The filesystem isn't indicating that it is 95% full, nor that there are only 5% inodes left for the filesystem...

What gives?

coactmwp · Post by **coactmwp** » Mon Jul 08, 2019 6:34 pm

lmiltchev wrote:Does the state change if you forcefully re-schedule the next check of this service from the GUI? Can you post the service config, along with any relevant objects, i.e. a command and/or a template that this service is using?

@lmitchev

This CRITICAL alert has been going on now for 28 days straight, and after the maintenance window reboot of the LPAR that I arranged for last week, I forced a re-check of the service from the Nagios Server GUI, and the CRITICAL alert never changed.

Please let me know what you mean by "service config" and "relevant objects", and I will post them in my next reply. I thought I had provided all the salient information about the Nagios configuration on the client LPAR in my original posting to this forum...

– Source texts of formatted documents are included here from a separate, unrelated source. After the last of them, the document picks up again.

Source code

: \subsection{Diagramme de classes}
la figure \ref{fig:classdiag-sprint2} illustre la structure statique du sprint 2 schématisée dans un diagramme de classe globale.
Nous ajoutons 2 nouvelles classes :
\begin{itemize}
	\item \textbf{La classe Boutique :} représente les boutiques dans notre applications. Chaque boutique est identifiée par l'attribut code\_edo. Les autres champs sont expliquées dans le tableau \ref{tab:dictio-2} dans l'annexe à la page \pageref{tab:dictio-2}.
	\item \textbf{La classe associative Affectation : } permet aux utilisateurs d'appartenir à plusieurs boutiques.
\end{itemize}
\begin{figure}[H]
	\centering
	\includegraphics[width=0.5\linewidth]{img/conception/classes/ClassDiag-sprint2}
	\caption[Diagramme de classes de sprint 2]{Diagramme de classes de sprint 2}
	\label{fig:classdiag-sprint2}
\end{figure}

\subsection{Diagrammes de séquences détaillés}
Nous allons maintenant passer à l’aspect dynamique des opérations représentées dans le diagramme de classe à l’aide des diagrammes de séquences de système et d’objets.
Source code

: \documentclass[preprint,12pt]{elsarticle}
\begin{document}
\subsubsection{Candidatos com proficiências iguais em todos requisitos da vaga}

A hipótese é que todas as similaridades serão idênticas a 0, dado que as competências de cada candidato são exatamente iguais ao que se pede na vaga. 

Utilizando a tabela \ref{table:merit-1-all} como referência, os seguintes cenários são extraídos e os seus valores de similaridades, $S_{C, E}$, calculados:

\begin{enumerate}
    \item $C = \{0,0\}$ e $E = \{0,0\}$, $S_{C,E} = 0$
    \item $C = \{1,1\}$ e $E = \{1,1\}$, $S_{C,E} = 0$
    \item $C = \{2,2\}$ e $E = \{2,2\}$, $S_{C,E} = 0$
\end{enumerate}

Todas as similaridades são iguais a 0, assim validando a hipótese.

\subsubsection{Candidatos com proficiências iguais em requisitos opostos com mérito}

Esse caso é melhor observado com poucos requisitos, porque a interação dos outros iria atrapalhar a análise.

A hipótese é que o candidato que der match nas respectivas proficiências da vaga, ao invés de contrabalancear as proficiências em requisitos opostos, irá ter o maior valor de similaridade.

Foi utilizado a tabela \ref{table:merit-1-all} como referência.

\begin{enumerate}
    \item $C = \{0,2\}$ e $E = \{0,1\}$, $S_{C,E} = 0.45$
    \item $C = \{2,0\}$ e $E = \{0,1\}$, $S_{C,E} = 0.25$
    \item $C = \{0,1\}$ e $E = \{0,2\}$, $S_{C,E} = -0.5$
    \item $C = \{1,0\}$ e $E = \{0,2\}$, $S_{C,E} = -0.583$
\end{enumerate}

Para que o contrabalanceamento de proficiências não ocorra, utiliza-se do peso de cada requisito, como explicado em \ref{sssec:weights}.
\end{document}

Post by **lmiltchev** » Tue Jul 09, 2019 4:59 pm

I was hoping to see the service definition of "Check /opt" service on "hrmsdbp" host. It's probably located in the /usr/local/nagios/etc/objects/ directory. What I meant by "relevant objects" was a service template and a check command that is used by this service, for example:

Code: Select all

define service {
    host_name                   hrmsdbp
    service_description         Check /opt
    use                         <some template>
    ...
    register                    1
}

coactmwp · Post by **coactmwp** » Mon Jul 15, 2019 3:42 pm

lmiltchev wrote:I was hoping to see the service definition of "Check /opt" service on "hrmsdbp" host. It's probably located in the /usr/local/nagios/etc/objects/ directory. What I meant by "relevant objects" was a service template and a check command that is used by this service, for example:
Code: Select all
define service {
    host_name                   hrmsdbp
    service_description         Check /opt
    use                         <some template>
    ...
    register                    1
}

@lmiltchev

My Nagios Administrator saw your note, and provided this information from off of our Nagios Server:

Code: Select all

define service {
       use hrmsdbp-host-service
       host_name hrmsdbp
       service_description Check /opt
       check_command check_nrpe_aix!check_disk4
       max_check_attempts      3
}
define service {
       name hrmsdbp-host-service
       use aix-service
       register 0
}

Does this help any? Is there any other information that you need?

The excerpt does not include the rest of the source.